4 days in Paris
Y no la busqué. Apareció sobre mi cabeza.
La semana anterior fue horrible. Era saber que finalmente viajaría a París después de tantos años de espera, ansiedad, lectura, idealización, estudio. La idea era no ir hasta que volviera a estudiar francés, a que la catarata imparable de palabras no pudieran ser contenidas, que el acento marca Mme. De Virgilis estuviera de vuelta. Pero El Manchego fue más realista y compró pasajes, reservó hotel y unas semanas antes, ya pasados los exámenes lanzó la bomba. Y qué le vamos a decir. Alegría. Y cómo te has ganado todo lo que te tocó después, chaval.
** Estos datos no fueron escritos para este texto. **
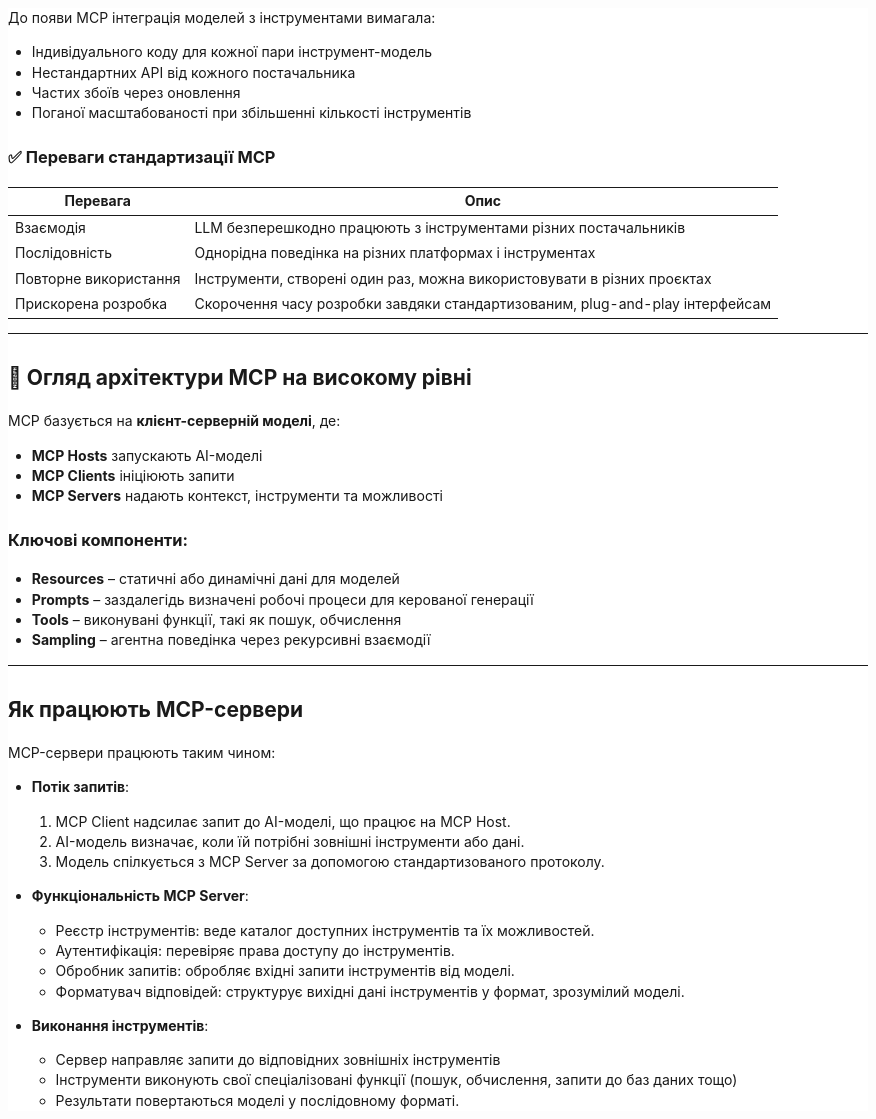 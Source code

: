 До появи MCP інтеграція моделей з інструментами вимагала:

- Індивідуального коду для кожної пари інструмент-модель
- Нестандартних API від кожного постачальника
- Частих збоїв через оновлення
- Поганої масштабованості при збільшенні кількості інструментів

### **✅ Переваги стандартизації MCP**

| **Перевага**             | **Опис**                                                                       |
|--------------------------|--------------------------------------------------------------------------------|
| Взаємодія                | LLM безперешкодно працюють з інструментами різних постачальників              |
| Послідовність            | Однорідна поведінка на різних платформах і інструментах                        |
| Повторне використання    | Інструменти, створені один раз, можна використовувати в різних проєктах       |
| Прискорена розробка      | Скорочення часу розробки завдяки стандартизованим, plug-and-play інтерфейсам  |

---

## **🧱 Огляд архітектури MCP на високому рівні**

MCP базується на **клієнт-серверній моделі**, де:

- **MCP Hosts** запускають AI-моделі
- **MCP Clients** ініціюють запити
- **MCP Servers** надають контекст, інструменти та можливості

### **Ключові компоненти:**

- **Resources** – статичні або динамічні дані для моделей  
- **Prompts** – заздалегідь визначені робочі процеси для керованої генерації  
- **Tools** – виконувані функції, такі як пошук, обчислення  
- **Sampling** – агентна поведінка через рекурсивні взаємодії

---

## Як працюють MCP-сервери

MCP-сервери працюють таким чином:

- **Потік запитів**:  
    1. MCP Client надсилає запит до AI-моделі, що працює на MCP Host.  
    2. AI-модель визначає, коли їй потрібні зовнішні інструменти або дані.  
    3. Модель спілкується з MCP Server за допомогою стандартизованого протоколу.

- **Функціональність MCP Server**:  
    - Реєстр інструментів: веде каталог доступних інструментів та їх можливостей.  
    - Аутентифікація: перевіряє права доступу до інструментів.  
    - Обробник запитів: обробляє вхідні запити інструментів від моделі.  
    - Форматувач відповідей: структурує вихідні дані інструментів у формат, зрозумілий моделі.

- **Виконання інструментів**:  
    - Сервер направляє запити до відповідних зовнішніх інструментів  
    - Інструменти виконують свої спеціалізовані функції (пошук, обчислення, запити до баз даних тощо)  
    - Результати повертаються моделі у послідовному форматі.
Lo único que quedaba en nuestras (irresponsables) manos era organizar los recorridos, buscar lugares lindos para ir a comer, tomar café y sentarnos a ver la vie passer. Y hacer las maletas, tarea que cada vez me cuesta más. Así, recién llegados de Portugal, sin tiempo para pensar mucho, preparar todos los outfits, planchar (3 remeras en 45’ es una buena marca, considerando mis antecedentes), quemarme con la plancha a vapor (y todavía sigo sin entender cómo semejante engendro llegó a mi casa) y armar frasquitos de 100ml de shampoo, cremas, protectores, aceites, etc., mientras puteo la normativa europea. Saber que me estoy olvidando mil cosas y no hacer nada al respecto. Ver recorridos, marcar un mapa, buscar lugares que sí-o-sí hay que ver, de los cuales ninguno es muy turístico (como una librería de ciencias sociales, ponele); calcular días, distancia, cansancio.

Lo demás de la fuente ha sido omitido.